> [What is being asked] Exclude the pictures, then restate exactly each line of the data below from the first through the line containing "[] | 提示词模板列表 |".

----

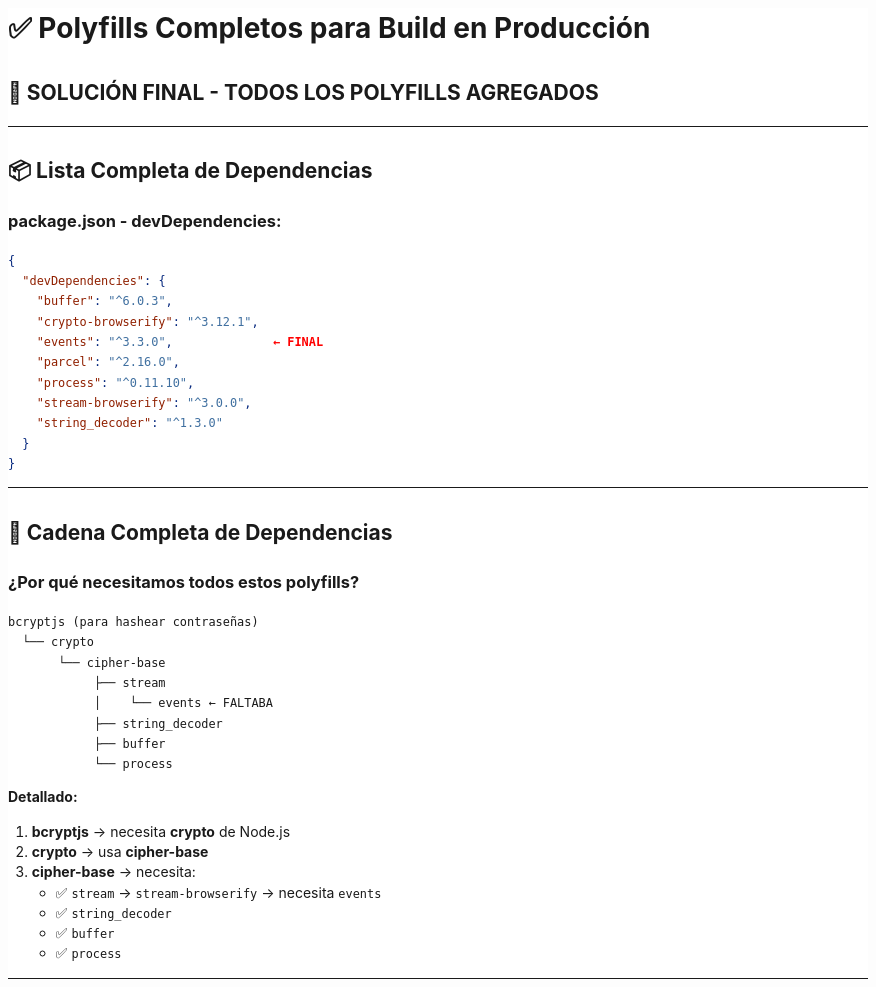 # ✅ Polyfills Completos para Build en Producción

## 🎉 SOLUCIÓN FINAL - TODOS LOS POLYFILLS AGREGADOS

---

## 📦 Lista Completa de Dependencias

### package.json - devDependencies:

```json
{
  "devDependencies": {
    "buffer": "^6.0.3",
    "crypto-browserify": "^3.12.1",
    "events": "^3.3.0",              ← FINAL
    "parcel": "^2.16.0",
    "process": "^0.11.10",
    "stream-browserify": "^3.0.0",
    "string_decoder": "^1.3.0"
  }
}
```

---

## 🔗 Cadena Completa de Dependencias

### ¿Por qué necesitamos todos estos polyfills?

```
bcryptjs (para hashear contraseñas)
  └── crypto
       └── cipher-base
            ├── stream
            │    └── events ← FALTABA
            ├── string_decoder
            ├── buffer
            └── process
```

**Detallado:**

1. **bcryptjs** → necesita **crypto** de Node.js
2. **crypto** → usa **cipher-base**
3. **cipher-base** → necesita:
   - ✅ `stream` → `stream-browserify` → necesita `events`
   - ✅ `string_decoder`
   - ✅ `buffer`
   - ✅ `process`

---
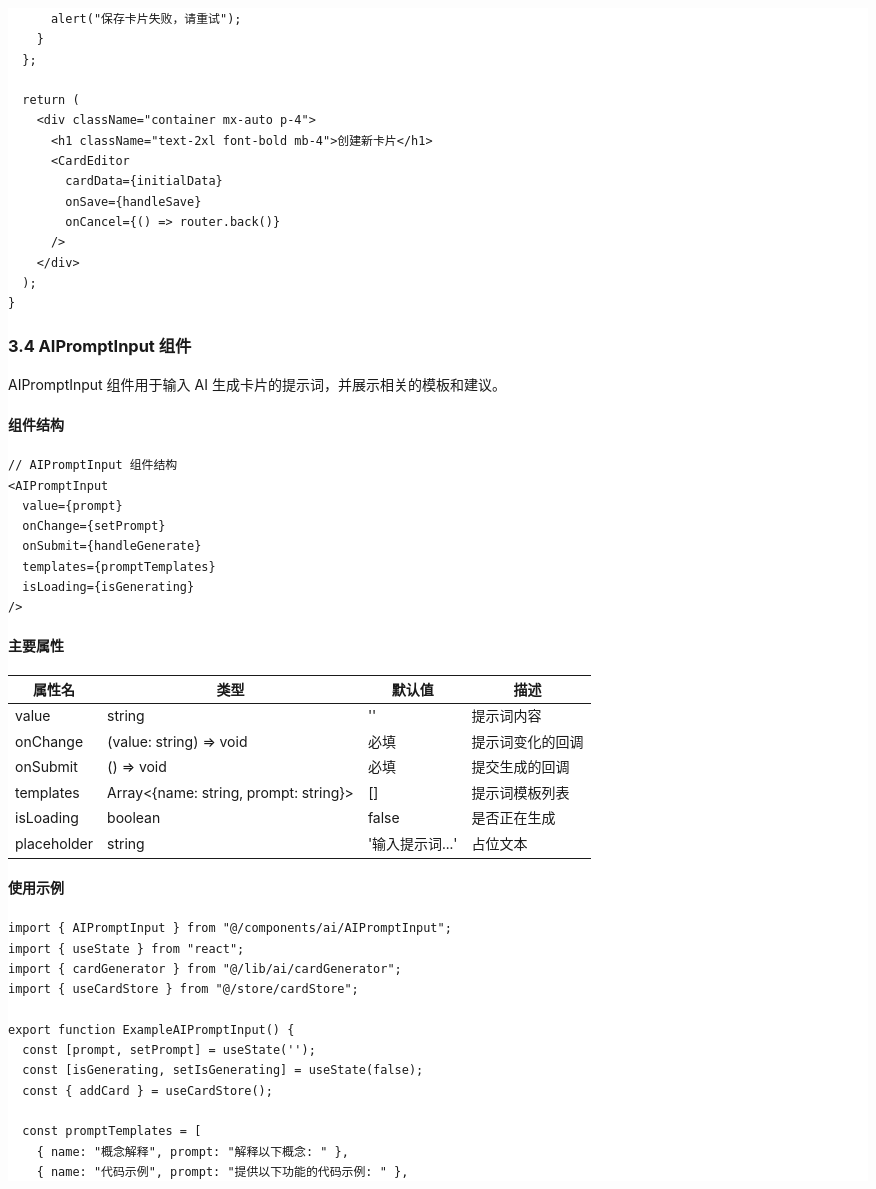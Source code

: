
 ```tsx
      alert("保存卡片失败，请重试");
    }
  };
  
  return (
    <div className="container mx-auto p-4">
      <h1 className="text-2xl font-bold mb-4">创建新卡片</h1>
      <CardEditor
        cardData={initialData}
        onSave={handleSave}
        onCancel={() => router.back()}
      />
    </div>
  );
}
```

### 3.4 AIPromptInput 组件

AIPromptInput 组件用于输入 AI 生成卡片的提示词，并展示相关的模板和建议。

#### 组件结构

```tsx
// AIPromptInput 组件结构
<AIPromptInput
  value={prompt}
  onChange={setPrompt}
  onSubmit={handleGenerate}
  templates={promptTemplates}
  isLoading={isGenerating}
/>
```

#### 主要属性

| 属性名 | 类型 | 默认值 | 描述 |
|--------|------|--------|------|
| value | string | '' | 提示词内容 |
| onChange | (value: string) => void | 必填 | 提示词变化的回调 |
| onSubmit | () => void | 必填 | 提交生成的回调 |
| templates | Array<{name: string, prompt: string}> | [] | 提示词模板列表 |
| isLoading | boolean | false | 是否正在生成 |
| placeholder | string | '输入提示词...' | 占位文本 |

#### 使用示例

```tsx
import { AIPromptInput } from "@/components/ai/AIPromptInput";
import { useState } from "react";
import { cardGenerator } from "@/lib/ai/cardGenerator";
import { useCardStore } from "@/store/cardStore";

export function ExampleAIPromptInput() {
  const [prompt, setPrompt] = useState('');
  const [isGenerating, setIsGenerating] = useState(false);
  const { addCard } = useCardStore();
  
  const promptTemplates = [
    { name: "概念解释", prompt: "解释以下概念: " },
    { name: "代码示例", prompt: "提供以下功能的代码示例: " },
```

----

> [Response box]
 # ✅ Polyfills Completos para Build en Producción

## 🎉 SOLUCIÓN FINAL - TODOS LOS POLYFILLS AGREGADOS

---

## 📦 Lista Completa de Dependencias

### package.json - devDependencies:

```json
{
  "devDependencies": {
    "buffer": "^6.0.3",
    "crypto-browserify": "^3.12.1",
    "events": "^3.3.0",              ← FINAL
    "parcel": "^2.16.0",
    "process": "^0.11.10",
    "stream-browserify": "^3.0.0",
    "string_decoder": "^1.3.0"
  }
}
```

---

## 🔗 Cadena Completa de Dependencias

### ¿Por qué necesitamos todos estos polyfills?

```
bcryptjs (para hashear contraseñas)
  └── crypto
       └── cipher-base
            ├── stream
            │    └── events ← FALTABA
            ├── string_decoder
            ├── buffer
            └── process
```

**Detallado:**

1. **bcryptjs** → necesita **crypto** de Node.js
2. **crypto** → usa **cipher-base**
3. **cipher-base** → necesita:
   - ✅ `stream` → `stream-browserify` → necesita `events`
   - ✅ `string_decoder`
   - ✅ `buffer`
   - ✅ `process`

---
Source code

:
 ```tsx
      alert("保存卡片失败，请重试");
    }
  };
  
  return (
    <div className="container mx-auto p-4">
      <h1 className="text-2xl font-bold mb-4">创建新卡片</h1>
      <CardEditor
        cardData={initialData}
        onSave={handleSave}
        onCancel={() => router.back()}
      />
    </div>
  );
}
```

### 3.4 AIPromptInput 组件

AIPromptInput 组件用于输入 AI 生成卡片的提示词，并展示相关的模板和建议。

#### 组件结构

```tsx
// AIPromptInput 组件结构
<AIPromptInput
  value={prompt}
  onChange={setPrompt}
  onSubmit={handleGenerate}
  templates={promptTemplates}
  isLoading={isGenerating}
/>
```

#### 主要属性

| 属性名 | 类型 | 默认值 | 描述 |
|--------|------|--------|------|
| value | string | '' | 提示词内容 |
| onChange | (value: string) => void | 必填 | 提示词变化的回调 |
| onSubmit | () => void | 必填 | 提交生成的回调 |
| templates | Array<{name: string, prompt: string}> | [] | 提示词模板列表 |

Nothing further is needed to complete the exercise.